▸ **DIRECTIONS**
Reproduce, with no alteration, the span of lines that begins at the line containing "was smaller than" and ends at the last line of the records, both ends included, and nothing else.

==== RECORDS SUPPLIED

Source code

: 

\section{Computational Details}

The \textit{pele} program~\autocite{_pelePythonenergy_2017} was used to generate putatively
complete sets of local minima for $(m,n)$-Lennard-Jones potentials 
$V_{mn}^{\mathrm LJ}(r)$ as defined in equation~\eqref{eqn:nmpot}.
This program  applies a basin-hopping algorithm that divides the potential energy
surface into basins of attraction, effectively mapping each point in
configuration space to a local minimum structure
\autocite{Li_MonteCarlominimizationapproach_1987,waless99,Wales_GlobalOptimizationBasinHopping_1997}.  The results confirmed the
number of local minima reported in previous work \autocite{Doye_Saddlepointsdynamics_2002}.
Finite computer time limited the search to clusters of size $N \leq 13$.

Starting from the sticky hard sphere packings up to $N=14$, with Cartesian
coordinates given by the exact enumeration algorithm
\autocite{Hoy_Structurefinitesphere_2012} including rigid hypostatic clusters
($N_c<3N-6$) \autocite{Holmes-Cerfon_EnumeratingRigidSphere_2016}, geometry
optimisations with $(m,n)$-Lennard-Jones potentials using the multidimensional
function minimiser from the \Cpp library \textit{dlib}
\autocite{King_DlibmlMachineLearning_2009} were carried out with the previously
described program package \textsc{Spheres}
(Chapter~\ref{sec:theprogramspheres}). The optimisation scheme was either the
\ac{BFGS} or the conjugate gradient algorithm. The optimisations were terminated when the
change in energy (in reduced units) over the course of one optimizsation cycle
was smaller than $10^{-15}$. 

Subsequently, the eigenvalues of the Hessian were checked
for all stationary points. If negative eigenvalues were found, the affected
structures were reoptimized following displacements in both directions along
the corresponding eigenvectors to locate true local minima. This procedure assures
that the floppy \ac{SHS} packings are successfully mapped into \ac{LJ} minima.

========

▸ **RESULT OF THIS EXERCISE**
was smaller than $10^{-15}$. 

Subsequently, the eigenvalues of the Hessian were checked
for all stationary points. If negative eigenvalues were found, the affected
structures were reoptimized following displacements in both directions along
the corresponding eigenvectors to locate true local minima. This procedure assures
that the floppy \ac{SHS} packings are successfully mapped into \ac{LJ} minima.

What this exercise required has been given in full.